This saga is the heart of the SommTV documentary Cup of Salvation, which is now streaming online after touring theaters around North America. To hear more about what drew Vahe Keushgerian to Armenia, why Aimee decided to join him, and what the future looks like for wine in this ancient land, I interviewed them both.

Episode Transcript

Transcripts are generated using a combination of speech recognition software and human transcribers, and may contain errors. Please check the corresponding audio before quoting.

Matt Kettmann 0:09

Hello, and welcome to the Wine Enthusiast podcast. You’re serving of drinks culture and the people who drive it. I’m Matt Kettmann, a writer at large here at Wine Enthusiast. And today I bring you a conversation with Vahe and Aimee Keushgerian, a father-daughter team behind Keush, Zulal and other wine projects in Armenia.
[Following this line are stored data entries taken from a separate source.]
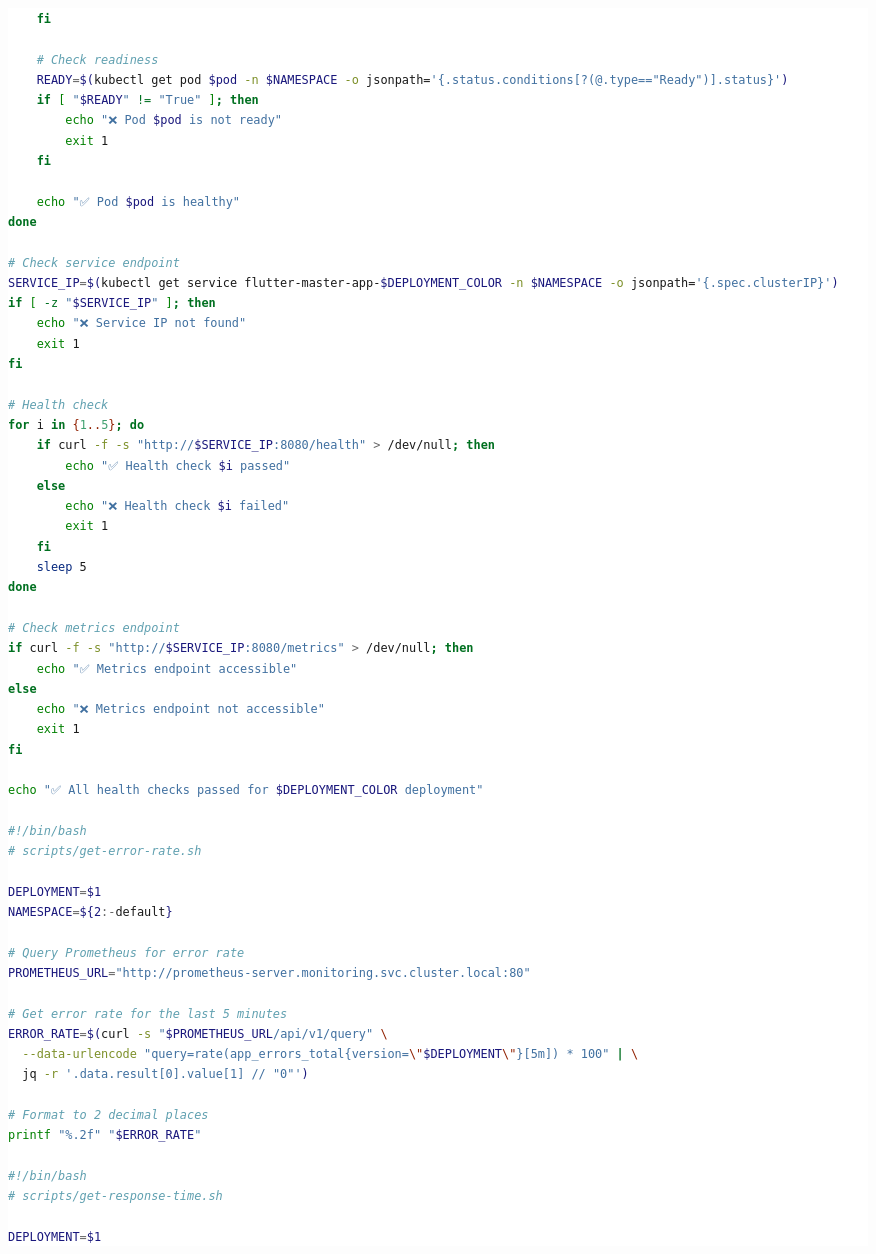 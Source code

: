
 ```bash
    fi
    
    # Check readiness
    READY=$(kubectl get pod $pod -n $NAMESPACE -o jsonpath='{.status.conditions[?(@.type=="Ready")].status}')
    if [ "$READY" != "True" ]; then
        echo "❌ Pod $pod is not ready"
        exit 1
    fi
    
    echo "✅ Pod $pod is healthy"
done

# Check service endpoint
SERVICE_IP=$(kubectl get service flutter-master-app-$DEPLOYMENT_COLOR -n $NAMESPACE -o jsonpath='{.spec.clusterIP}')
if [ -z "$SERVICE_IP" ]; then
    echo "❌ Service IP not found"
    exit 1
fi

# Health check
for i in {1..5}; do
    if curl -f -s "http://$SERVICE_IP:8080/health" > /dev/null; then
        echo "✅ Health check $i passed"
    else
        echo "❌ Health check $i failed"
        exit 1
    fi
    sleep 5
done

# Check metrics endpoint
if curl -f -s "http://$SERVICE_IP:8080/metrics" > /dev/null; then
    echo "✅ Metrics endpoint accessible"
else
    echo "❌ Metrics endpoint not accessible"
    exit 1
fi

echo "✅ All health checks passed for $DEPLOYMENT_COLOR deployment"

#!/bin/bash
# scripts/get-error-rate.sh

DEPLOYMENT=$1
NAMESPACE=${2:-default}

# Query Prometheus for error rate
PROMETHEUS_URL="http://prometheus-server.monitoring.svc.cluster.local:80"

# Get error rate for the last 5 minutes
ERROR_RATE=$(curl -s "$PROMETHEUS_URL/api/v1/query" \
  --data-urlencode "query=rate(app_errors_total{version=\"$DEPLOYMENT\"}[5m]) * 100" | \
  jq -r '.data.result[0].value[1] // "0"')

# Format to 2 decimal places
printf "%.2f" "$ERROR_RATE"

#!/bin/bash
# scripts/get-response-time.sh

DEPLOYMENT=$1
```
Armenia is very close to my own heart. I spent about a month there 20 years ago, and it was a trip that really helped launch my wine writing career, Armenia is considered one of the birthplaces of wine culture. And today it’s experiencing a serious renaissance in winemaking, with Amy and Vahe leading that charge. Their story is the basis of the recently released documentary Cup of Salvation by SommTV, and they joined the podcast to tell us a bit more about the history of wine and Armenia, the exciting energy around the country’s wine community today and why Vahe decided to risk his freedom in 2021 by being the first person to make commercial wine from neighboring Iran in more than 40 years.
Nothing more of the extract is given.